TITLE:
BCN-YOLO: A Deep Learning Network for PCB Defect Detection
AUTHORS:
Junjie Liu, Shuxin Yao, Boxiong Li, Jianqing Liu
KEYWORDS:
PCB Bare Board, YOLOv7, Small Object Detection, Loss Function, Attention Mechanism
JOURNAL NAME:
Journal of Computer and Communications,
Vol.13 No.8,
August
7,
2025
ABSTRACT: To address the issues of missed detection and false detection during the defect inspection process of the PCB, an improved YOLOv7-based algorithm for PCB defect detection is proposed. Firstly, the Bi-Former attention mechanism and CARAFE upsampling operator are introduced into the original YOLOv7 backbone network to achieve more flexible computation allocation and content awareness, enabling the network to dynamically perceive sparsity in queries. Secondly, a powerful feature pyramid network, CMPANet, is proposed to extract more shallow features, effectively improving the model’s detection performance on small targets. Finally, the NWD loss function is introduced to optimize the regression loss function in combination with IoU, reducing sensitivity to position deviations of small targets.

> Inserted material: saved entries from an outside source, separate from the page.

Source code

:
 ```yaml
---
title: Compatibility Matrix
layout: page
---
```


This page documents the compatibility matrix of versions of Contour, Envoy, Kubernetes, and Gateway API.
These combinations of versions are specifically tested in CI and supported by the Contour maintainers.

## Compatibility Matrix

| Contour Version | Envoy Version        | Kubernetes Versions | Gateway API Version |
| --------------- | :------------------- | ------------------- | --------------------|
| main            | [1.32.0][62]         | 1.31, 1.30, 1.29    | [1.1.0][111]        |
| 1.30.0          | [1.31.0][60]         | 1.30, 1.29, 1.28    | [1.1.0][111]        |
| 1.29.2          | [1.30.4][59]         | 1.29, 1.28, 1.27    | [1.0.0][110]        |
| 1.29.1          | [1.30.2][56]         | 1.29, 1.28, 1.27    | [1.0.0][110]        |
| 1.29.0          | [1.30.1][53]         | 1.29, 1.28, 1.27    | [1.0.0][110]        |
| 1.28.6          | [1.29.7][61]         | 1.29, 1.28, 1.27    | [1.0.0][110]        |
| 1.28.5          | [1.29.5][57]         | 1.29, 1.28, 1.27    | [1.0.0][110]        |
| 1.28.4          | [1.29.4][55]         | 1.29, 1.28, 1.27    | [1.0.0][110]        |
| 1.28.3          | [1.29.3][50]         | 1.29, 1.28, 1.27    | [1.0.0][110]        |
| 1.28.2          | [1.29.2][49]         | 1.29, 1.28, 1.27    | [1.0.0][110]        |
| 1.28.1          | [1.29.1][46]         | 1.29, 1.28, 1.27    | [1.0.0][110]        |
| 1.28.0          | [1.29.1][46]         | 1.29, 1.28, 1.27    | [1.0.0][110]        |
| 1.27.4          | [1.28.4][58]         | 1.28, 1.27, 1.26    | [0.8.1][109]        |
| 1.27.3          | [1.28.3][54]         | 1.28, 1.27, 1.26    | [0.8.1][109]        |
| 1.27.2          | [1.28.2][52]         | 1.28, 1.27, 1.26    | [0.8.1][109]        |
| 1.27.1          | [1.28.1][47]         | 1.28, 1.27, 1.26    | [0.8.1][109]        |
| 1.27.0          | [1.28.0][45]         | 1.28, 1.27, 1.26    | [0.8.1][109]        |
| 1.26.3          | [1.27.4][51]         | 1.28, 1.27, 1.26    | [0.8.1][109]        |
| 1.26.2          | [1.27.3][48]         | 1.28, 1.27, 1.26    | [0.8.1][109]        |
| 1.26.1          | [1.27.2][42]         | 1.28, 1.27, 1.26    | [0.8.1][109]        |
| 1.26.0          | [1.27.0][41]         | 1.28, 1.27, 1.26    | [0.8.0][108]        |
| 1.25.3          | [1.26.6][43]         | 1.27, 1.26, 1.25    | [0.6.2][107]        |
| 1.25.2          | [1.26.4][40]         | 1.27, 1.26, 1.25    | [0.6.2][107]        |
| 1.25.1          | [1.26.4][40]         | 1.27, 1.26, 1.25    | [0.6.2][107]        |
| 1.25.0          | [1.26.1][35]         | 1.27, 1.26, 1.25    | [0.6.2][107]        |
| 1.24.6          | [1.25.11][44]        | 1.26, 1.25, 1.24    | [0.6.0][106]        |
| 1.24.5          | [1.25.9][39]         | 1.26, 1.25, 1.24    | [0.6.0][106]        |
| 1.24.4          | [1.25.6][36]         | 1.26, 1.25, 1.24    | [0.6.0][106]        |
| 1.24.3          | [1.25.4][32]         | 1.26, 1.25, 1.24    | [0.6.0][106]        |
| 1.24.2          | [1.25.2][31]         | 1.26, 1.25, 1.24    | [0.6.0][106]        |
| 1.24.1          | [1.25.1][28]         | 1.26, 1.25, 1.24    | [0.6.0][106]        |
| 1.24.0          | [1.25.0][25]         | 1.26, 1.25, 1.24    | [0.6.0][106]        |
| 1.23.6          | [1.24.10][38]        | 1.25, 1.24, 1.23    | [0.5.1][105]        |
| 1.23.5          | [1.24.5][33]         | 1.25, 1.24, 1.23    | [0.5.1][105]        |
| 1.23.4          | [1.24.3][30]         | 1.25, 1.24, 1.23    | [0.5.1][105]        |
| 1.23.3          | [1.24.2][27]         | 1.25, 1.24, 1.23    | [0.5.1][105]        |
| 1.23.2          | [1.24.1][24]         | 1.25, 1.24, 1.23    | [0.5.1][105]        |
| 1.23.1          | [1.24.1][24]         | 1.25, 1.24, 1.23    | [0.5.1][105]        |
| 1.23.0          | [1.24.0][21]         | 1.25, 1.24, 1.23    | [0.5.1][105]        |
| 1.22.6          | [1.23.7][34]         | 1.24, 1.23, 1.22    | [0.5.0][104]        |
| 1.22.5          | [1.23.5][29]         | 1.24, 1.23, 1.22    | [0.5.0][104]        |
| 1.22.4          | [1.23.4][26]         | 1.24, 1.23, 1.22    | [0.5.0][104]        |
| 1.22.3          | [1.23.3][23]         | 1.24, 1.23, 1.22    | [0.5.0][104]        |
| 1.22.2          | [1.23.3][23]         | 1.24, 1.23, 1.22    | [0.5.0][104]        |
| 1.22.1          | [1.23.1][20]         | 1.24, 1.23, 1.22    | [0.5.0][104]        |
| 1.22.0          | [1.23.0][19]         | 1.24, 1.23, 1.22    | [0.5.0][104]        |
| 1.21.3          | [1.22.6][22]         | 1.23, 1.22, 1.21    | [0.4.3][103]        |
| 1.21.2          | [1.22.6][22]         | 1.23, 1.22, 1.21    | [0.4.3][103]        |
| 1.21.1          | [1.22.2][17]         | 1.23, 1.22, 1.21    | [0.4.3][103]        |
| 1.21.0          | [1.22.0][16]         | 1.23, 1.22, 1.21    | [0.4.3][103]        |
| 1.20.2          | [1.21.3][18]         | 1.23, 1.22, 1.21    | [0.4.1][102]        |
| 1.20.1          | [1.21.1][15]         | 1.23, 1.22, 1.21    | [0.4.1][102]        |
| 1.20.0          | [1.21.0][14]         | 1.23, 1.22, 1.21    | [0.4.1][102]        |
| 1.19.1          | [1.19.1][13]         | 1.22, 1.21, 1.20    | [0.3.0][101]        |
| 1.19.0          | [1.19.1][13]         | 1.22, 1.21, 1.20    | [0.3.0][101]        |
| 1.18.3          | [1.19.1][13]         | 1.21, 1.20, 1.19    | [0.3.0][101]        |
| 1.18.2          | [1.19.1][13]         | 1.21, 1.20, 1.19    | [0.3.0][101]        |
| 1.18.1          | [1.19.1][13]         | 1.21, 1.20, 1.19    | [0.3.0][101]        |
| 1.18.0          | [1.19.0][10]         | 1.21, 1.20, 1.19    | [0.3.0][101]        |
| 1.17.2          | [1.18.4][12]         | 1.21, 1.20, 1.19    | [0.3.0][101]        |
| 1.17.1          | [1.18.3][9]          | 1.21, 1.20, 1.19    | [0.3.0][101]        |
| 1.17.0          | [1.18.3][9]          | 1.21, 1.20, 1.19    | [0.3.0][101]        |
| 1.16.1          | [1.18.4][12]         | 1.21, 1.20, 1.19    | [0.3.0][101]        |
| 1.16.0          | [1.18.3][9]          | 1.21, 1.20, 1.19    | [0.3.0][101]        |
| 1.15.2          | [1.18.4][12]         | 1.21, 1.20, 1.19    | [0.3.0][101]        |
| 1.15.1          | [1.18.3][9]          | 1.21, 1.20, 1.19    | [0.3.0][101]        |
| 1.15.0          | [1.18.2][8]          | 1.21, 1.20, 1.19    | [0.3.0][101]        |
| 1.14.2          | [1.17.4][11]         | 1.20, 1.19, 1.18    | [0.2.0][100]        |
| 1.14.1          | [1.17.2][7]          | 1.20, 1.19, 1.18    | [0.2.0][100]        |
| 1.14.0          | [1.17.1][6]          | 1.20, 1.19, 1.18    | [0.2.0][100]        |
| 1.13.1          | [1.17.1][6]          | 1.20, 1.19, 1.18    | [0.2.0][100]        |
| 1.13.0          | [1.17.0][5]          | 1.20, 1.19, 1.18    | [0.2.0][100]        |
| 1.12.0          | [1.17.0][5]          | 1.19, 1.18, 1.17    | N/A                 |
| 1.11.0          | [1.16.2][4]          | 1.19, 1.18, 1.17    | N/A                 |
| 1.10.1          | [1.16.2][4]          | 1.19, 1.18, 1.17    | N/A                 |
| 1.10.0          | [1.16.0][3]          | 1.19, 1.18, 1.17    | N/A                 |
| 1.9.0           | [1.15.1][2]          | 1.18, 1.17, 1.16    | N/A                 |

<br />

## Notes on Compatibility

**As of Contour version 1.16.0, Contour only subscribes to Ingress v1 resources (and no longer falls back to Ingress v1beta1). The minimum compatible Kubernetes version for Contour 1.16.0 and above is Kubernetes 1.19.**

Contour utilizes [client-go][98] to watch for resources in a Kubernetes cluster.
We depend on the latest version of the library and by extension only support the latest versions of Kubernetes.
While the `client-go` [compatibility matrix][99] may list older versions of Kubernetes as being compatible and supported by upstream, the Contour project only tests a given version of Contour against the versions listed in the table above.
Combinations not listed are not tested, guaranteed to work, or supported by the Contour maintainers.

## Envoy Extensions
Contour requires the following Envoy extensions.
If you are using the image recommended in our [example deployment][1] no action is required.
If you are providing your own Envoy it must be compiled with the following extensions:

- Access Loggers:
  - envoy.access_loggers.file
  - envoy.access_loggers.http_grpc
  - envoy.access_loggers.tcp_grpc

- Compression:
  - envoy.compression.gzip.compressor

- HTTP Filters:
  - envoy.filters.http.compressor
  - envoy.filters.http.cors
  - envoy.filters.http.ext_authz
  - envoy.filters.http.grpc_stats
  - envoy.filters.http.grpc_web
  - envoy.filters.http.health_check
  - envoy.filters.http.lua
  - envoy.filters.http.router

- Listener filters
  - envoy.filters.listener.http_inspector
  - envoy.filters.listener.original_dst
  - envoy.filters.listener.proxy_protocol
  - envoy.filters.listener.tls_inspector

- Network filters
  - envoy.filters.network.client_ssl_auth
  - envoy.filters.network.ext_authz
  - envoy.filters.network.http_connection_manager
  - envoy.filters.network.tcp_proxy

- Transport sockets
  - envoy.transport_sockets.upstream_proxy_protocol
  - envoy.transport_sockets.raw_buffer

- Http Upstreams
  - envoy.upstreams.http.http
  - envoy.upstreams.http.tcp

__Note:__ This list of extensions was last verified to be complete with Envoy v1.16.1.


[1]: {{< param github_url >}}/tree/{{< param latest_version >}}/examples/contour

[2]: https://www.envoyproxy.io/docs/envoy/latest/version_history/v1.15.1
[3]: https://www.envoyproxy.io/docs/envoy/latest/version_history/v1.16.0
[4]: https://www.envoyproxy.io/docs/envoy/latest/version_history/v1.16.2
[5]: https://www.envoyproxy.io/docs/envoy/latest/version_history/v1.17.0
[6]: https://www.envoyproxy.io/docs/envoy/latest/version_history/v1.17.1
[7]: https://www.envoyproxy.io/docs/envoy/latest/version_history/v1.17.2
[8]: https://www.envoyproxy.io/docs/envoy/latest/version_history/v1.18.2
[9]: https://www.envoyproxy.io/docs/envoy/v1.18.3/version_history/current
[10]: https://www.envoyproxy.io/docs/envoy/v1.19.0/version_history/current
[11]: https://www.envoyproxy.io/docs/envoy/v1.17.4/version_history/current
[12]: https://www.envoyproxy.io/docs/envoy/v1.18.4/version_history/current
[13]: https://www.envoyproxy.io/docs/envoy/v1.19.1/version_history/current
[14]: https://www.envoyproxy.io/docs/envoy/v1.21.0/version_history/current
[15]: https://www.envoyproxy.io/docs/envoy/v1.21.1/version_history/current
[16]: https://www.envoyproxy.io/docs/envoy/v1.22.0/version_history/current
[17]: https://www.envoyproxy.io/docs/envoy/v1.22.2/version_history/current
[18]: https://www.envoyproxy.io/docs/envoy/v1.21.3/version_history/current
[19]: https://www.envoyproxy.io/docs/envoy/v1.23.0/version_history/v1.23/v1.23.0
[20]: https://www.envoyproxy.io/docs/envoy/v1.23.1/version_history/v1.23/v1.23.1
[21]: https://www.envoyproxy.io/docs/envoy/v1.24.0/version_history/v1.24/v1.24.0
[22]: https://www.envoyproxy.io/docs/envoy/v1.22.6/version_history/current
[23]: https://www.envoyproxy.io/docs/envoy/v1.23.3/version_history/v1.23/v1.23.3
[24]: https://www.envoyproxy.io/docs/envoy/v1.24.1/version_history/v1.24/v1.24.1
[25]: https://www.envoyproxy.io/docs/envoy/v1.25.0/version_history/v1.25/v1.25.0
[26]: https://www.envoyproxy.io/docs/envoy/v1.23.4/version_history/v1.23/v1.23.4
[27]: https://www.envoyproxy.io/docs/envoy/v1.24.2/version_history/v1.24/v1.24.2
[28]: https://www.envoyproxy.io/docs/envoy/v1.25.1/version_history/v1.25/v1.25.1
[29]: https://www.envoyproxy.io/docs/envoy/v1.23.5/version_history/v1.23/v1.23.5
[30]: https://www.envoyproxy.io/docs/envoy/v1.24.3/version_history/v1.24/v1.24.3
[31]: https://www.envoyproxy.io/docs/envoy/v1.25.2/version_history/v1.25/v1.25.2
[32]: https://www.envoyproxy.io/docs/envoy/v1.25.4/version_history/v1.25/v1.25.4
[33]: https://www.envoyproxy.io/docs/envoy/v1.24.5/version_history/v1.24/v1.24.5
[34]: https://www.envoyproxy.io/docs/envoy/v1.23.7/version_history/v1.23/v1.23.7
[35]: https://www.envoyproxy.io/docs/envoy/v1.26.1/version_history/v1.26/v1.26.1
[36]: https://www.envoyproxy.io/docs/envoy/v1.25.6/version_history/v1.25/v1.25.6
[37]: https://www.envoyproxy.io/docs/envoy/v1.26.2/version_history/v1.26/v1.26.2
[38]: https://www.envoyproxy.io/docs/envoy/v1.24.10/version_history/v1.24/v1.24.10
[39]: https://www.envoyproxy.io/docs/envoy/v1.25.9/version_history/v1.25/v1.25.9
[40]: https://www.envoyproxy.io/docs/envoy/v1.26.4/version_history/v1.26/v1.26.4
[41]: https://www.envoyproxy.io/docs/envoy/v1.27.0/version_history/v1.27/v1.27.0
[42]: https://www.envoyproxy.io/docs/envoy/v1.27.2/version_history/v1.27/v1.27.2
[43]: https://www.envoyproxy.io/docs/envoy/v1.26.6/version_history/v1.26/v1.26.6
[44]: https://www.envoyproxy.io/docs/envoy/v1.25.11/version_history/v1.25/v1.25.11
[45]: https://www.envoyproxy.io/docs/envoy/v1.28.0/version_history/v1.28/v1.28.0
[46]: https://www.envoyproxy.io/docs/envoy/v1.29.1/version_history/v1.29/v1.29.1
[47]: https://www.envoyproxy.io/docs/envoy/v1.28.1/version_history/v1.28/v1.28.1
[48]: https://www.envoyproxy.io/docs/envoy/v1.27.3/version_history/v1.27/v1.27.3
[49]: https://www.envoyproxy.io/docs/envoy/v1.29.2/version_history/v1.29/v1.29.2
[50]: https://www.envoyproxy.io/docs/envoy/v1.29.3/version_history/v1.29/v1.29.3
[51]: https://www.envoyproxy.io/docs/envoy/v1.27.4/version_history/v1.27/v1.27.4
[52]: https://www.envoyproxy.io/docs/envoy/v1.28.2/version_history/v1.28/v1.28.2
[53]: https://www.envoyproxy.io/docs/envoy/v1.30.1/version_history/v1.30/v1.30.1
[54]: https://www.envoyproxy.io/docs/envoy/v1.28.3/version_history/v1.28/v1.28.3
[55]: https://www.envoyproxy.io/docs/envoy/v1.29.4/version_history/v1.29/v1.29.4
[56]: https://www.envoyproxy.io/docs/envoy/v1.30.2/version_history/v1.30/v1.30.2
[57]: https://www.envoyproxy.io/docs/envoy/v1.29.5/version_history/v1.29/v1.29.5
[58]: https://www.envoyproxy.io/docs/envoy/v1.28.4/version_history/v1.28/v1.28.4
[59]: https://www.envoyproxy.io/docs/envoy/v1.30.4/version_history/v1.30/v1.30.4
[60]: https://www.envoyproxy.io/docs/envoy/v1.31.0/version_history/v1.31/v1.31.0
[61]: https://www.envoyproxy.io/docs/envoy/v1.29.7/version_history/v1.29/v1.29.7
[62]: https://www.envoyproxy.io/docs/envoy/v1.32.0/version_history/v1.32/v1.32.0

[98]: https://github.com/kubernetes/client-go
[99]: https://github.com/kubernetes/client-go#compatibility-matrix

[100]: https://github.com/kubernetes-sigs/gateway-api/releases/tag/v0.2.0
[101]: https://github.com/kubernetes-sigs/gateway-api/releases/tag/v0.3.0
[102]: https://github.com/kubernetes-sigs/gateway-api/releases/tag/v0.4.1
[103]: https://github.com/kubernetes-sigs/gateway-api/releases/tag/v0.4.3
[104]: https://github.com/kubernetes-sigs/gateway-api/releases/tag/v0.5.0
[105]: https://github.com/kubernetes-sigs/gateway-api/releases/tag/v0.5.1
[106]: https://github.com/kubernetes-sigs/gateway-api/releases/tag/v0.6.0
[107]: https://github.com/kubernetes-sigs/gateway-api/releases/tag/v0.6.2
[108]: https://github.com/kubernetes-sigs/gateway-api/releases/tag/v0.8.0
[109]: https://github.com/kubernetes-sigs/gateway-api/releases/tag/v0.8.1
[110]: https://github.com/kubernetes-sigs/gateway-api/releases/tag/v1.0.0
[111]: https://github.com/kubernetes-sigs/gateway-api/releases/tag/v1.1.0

Experimental results demonstrate that the modified YOLOv7 achieves a mAP@0.5 value of 95.25%. Compared to the original model, the mAP@0.5 and mAP@0.5:0.9 values are improved by 3.32% and 2.86%, respectively, while the F1 score is enhanced by 3.91%. The detection speed is 44.84 FPS. These improvements effectively enhance the accuracy of detecting small target defects on PCBs. Additionally, the performance on AI-TOD, Tiny-Person, and Wider-Person small target datasets shows improvements over the original network.